[Web-SIG] Request for Comments on upcoming WSGI Changes

Tue Sep 22 04:35:52 CEST 2009

Armin has fast asleep now, so my shift. :-)

He did point me to this specific email for closer attention,
indicating issues with QUERY_STRING and wsgi.uri_encoding due to
something mentioned here. I didn't quite get what he was talking
about, but then I believe he has some wrong statements in his PEP-XXX
about QUERY_STRING. I'll make a a few of my own comments about this
email, and then maybe those who are still awake can help in
understanding issues raised here.

2009/9/22 And Clover <and-py at doxdesk.com>:
> Armin Ronacher wrote:
>
>> The middleware can never know.
>
> It's much more likely than to know than the server though!
>
>> WSGI will demand UTF-8 URLs and only
>> provide iso-XXX support for backwards compatibility.
>
> It doesn't sound much like backwards compatibility to me if non-UTF-8 URLs
> break as soon as they coincidentally happen to be UTF-8 byte sequences. I'm
> as much an advocate of "UTF-8 for everything everywhere!" as anyone else,
> but unfortunately today there are still dark places where you need non-UTF-8
> URLs.

The URLs don't break. As mentioned elsewhere, but perhaps not overly
clear is that if it is known that an application or some subset of
URLs will always be receiving a request as non UTF-8, then it should
employ code in those cases to always transcode it to the required
encoding. Thus something like:

    import codecs
    iso_8859_7 = codecs.lookup('iso-8859-7')
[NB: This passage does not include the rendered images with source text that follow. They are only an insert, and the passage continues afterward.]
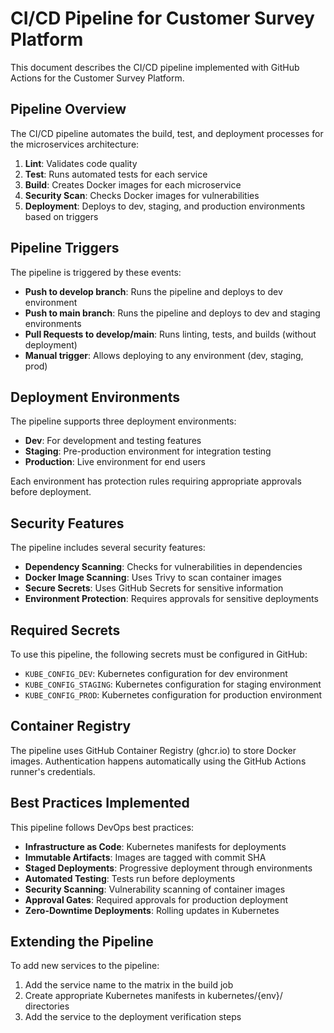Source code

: # CI/CD Pipeline for Customer Survey Platform

This document describes the CI/CD pipeline implemented with GitHub Actions for the Customer Survey Platform.

## Pipeline Overview

The CI/CD pipeline automates the build, test, and deployment processes for the microservices architecture:

1. **Lint**: Validates code quality
2. **Test**: Runs automated tests for each service
3. **Build**: Creates Docker images for each microservice
4. **Security Scan**: Checks Docker images for vulnerabilities
5. **Deployment**: Deploys to dev, staging, and production environments based on triggers

## Pipeline Triggers

The pipeline is triggered by these events:

- **Push to develop branch**: Runs the pipeline and deploys to dev environment
- **Push to main branch**: Runs the pipeline and deploys to dev and staging environments
- **Pull Requests to develop/main**: Runs linting, tests, and builds (without deployment)
- **Manual trigger**: Allows deploying to any environment (dev, staging, prod)

## Deployment Environments

The pipeline supports three deployment environments:

- **Dev**: For development and testing features
- **Staging**: Pre-production environment for integration testing
- **Production**: Live environment for end users

Each environment has protection rules requiring appropriate approvals before deployment.

## Security Features

The pipeline includes several security features:

- **Dependency Scanning**: Checks for vulnerabilities in dependencies
- **Docker Image Scanning**: Uses Trivy to scan container images
- **Secure Secrets**: Uses GitHub Secrets for sensitive information
- **Environment Protection**: Requires approvals for sensitive deployments

## Required Secrets

To use this pipeline, the following secrets must be configured in GitHub:

- `KUBE_CONFIG_DEV`: Kubernetes configuration for dev environment
- `KUBE_CONFIG_STAGING`: Kubernetes configuration for staging environment
- `KUBE_CONFIG_PROD`: Kubernetes configuration for production environment

## Container Registry

The pipeline uses GitHub Container Registry (ghcr.io) to store Docker images. Authentication happens automatically using the GitHub Actions runner's credentials.

## Best Practices Implemented

This pipeline follows DevOps best practices:

- **Infrastructure as Code**: Kubernetes manifests for deployments
- **Immutable Artifacts**: Images are tagged with commit SHA
- **Staged Deployments**: Progressive deployment through environments
- **Automated Testing**: Tests run before deployments
- **Security Scanning**: Vulnerability scanning of container images
- **Approval Gates**: Required approvals for production deployment
- **Zero-Downtime Deployments**: Rolling updates in Kubernetes

## Extending the Pipeline

To add new services to the pipeline:

1. Add the service name to the matrix in the build job
2. Create appropriate Kubernetes manifests in kubernetes/{env}/ directories
3. Add the service to the deployment verification steps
    def redecode(string, encoding):
        return string.encode(encoding).decode('iso-8859-7')

    if codecs.lookup(environ['wsgi.uri_encoding']) != iso_8859_7:
        environ['PATH_INFO'] = redecode(environ['PATH_INFO'],
environ['wsgi.uri_encoding'])
        environ['SCRIPT_NAME'] = redecode(environ['SCRIPT_NAME'],
environ['wsgi.uri_encoding'])
        environ['wsgi.uri_encoding'] = 'iso-8859-7'

This could be a part of the actual application if needing to be
selective based on URLs, or as a WSGI middleware that can adjust it
and which wraps the WSGI application.

The other fallback is that a specific WSGI server could elect to
provide an option to not use 'UTF-8' as the first choice for decoding
and instead use a user supplied value via the WSGI servers
configuration. Robert already showed as pseudo code what the WSGI
server would do:

   try:
       decode_uri(userdefault or 'utf-8')
   except UnicodeDecodeError:
       decode_uri('iso-8859-1')

For a pure Python WSGI server, which effectively only supports
mounting at root of site, then this may apply to whole site. In
Apache/mod_wsgi however, where using Location directive in Apache one
can easily apply configuration to a sub set of URLs, one could be more
selective. It gets more complicated when one talks about composition
of disparate WSGI components as part of an application stack.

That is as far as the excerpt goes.